Over in Europe we saw the German ZEW survey which pushed modestly higher, the expectations index rising to 38.5 from 36.4, although the current situation index slipped to 8.6 from 8.9. The thing is, the average is about 20 and -13 respectively so this shows German investors are quite optimistic about things. Having said that, European equity gains were more modest with the Dax only up 0.2 per cent, the CaC actually fell 0.1 per cent, although the FTSE100 was 0.7 per cent higher.
In other price action we saw some solid falls in the commodity space, the inverse relationship with equities well and truly in place. Only crude rose, 0.8 per cent to $98.6, but all the metals were weaker – gold down $16 to $1367, silver was off over 1 per cent and copper fell 1.4 per cent. In the FX space, the euro was up 60pips or so, AUD was little changed at 0.9485, GBP was about 20pips lower while the yen is at 95.3 from 94.8 and there was nothing note worthy in the Treasury space either – the US 10yr yield up smalls to 2.18 per cent.
Other than that there was a bit of other data out on the inflation front this time for both the US and the UK. In both countries the data showed inflation accelerating – to 1.4 per cent from 1.1 per cent in the US, although core inflation is higher at 1.7 per cent, which in the old pre-GFC days was about where the Fed would start taking action to prevent inflation pushing much higher, especially given the improved economic outlook.

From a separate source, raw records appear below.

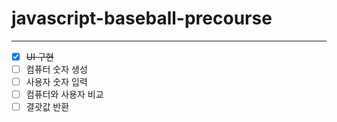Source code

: # javascript-baseball-precourse

<hr>

- [X] <s>UI 구현</s>
- [ ] 컴퓨터 숫자 생성
- [ ] 사용자 숫자 입력
- [ ] 컴퓨터와 사용자 비교
- [ ] 결괏값 반환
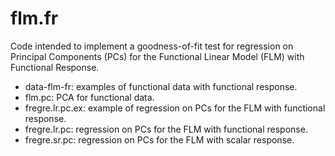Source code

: # flm.fr

Code intended to implement a goodness-of-fit test for regression on Principal Components (PCs) for the Functional Linear Model (FLM) with Functional Response.

- data-flm-fr: examples of functional data with functional response.
- flm.pc: PCA for functional data.
- fregre.lr.pc.ex: example of regression on PCs for the FLM with functional response.
- fregre.lr.pc: regression on PCs for the FLM with functional response.
- fregre.sr.pc: regression on PCs for the FLM with scalar response.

In the UK it’s worse, inflation has been above target for many years and in May it shot up to 2.7 per cent from 2.4 per cent. The retail price index, used for government purposes like pensions calculations etc., is much higher at 3.1 per cent.

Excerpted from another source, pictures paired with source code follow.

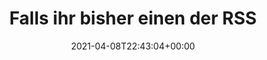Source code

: ---
retweeted: false
source: <a href="https://about.twitter.com/products/tweetdeck" rel="nofollow">TweetDeck</a>
entities:
  hashtags:
  - text: indieweb
    indices:
    - '241'
    - '250'
  symbols: []
  user_mentions: []
  urls:
  - url: https://t.co/DXmBF2fDge
    expanded_url: https://bit.ly/3s1ZrXx
    display_url: bit.ly/3s1ZrXx
    indices:
    - '197'
    - '220'
display_text_range:
- '0'
- '250'
favorite_count: '1'
id_str: '1380290123938598921'
truncated: false
retweet_count: '0'
id: '1380290123938598921'
possibly_sensitive: false
created_at: Thu Apr 08 22:43:04 +0000 2021
favorited: false
full_text: |-
  Falls ihr bisher einen der RSS Feeds von meiner Seite abonniert hattet, sollte der nun 99% weniger Rauschen enthalten. Für jede Kategorie gibt es jetzt individuelle Feeds, z.B. für Pixelfed Fotos:  mit link zum Feed.

  #indieweb
lang: de
quote_url: https://bit.ly/3s1ZrXx
tags:
- indieweb
- pesos:twitter
date: '2021-04-08T22:43:04+00:00'
src: https://twitter.com/bascht/status/1380290123938598921
original_url: https://twitter.com/bascht/status/1380290123938598921
type: twitter_tweet
text: |-
  Falls ihr bisher einen der RSS Feeds von meiner Seite abonniert hattet, sollte der nun 99% weniger Rauschen enthalten. Für jede Kategorie gibt es jetzt individuelle Feeds, z.B. für Pixelfed Fotos:  mit link zum Feed.

  #indieweb
title: 'Falls ihr bisher einen der RSS '

---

I probably should mention the RBA’s minutes as well. Nothing new. It’s the dollar and this idea that the nation needs to rebalance. They stand ready to cut again, if only slightly less keen at the moment. There are two very good reasons they should hold steady. Firstly, rate cuts are hurting confidence as people freak out about the economic outlook. Secondly, and not unrelated to the first point, a weaker AUD isn’t generally associated with economic strength, only weakness. When our economy is strong the dollar is strong. It’s all tied together and global sentiment toward Australia has soured enormously as a result of this campaign to lower the dollar. And I don’t think that’s debatable – the evidence is unequivocal – there is only denial and lies. For mine, this is sheer stupidity from policy makers if ever I’ve seen it. A case of the cure being worse, much worse than the ‘disease’.
For today the SPI suggests our market will rise 0.7 per cent. Then in terms of news and data there isn’t much. We have Westpac’s leading index and DEWRs skilled vacancies index. Neither major. Tonight, of course, it’s all about the FOMC decision (4am our time).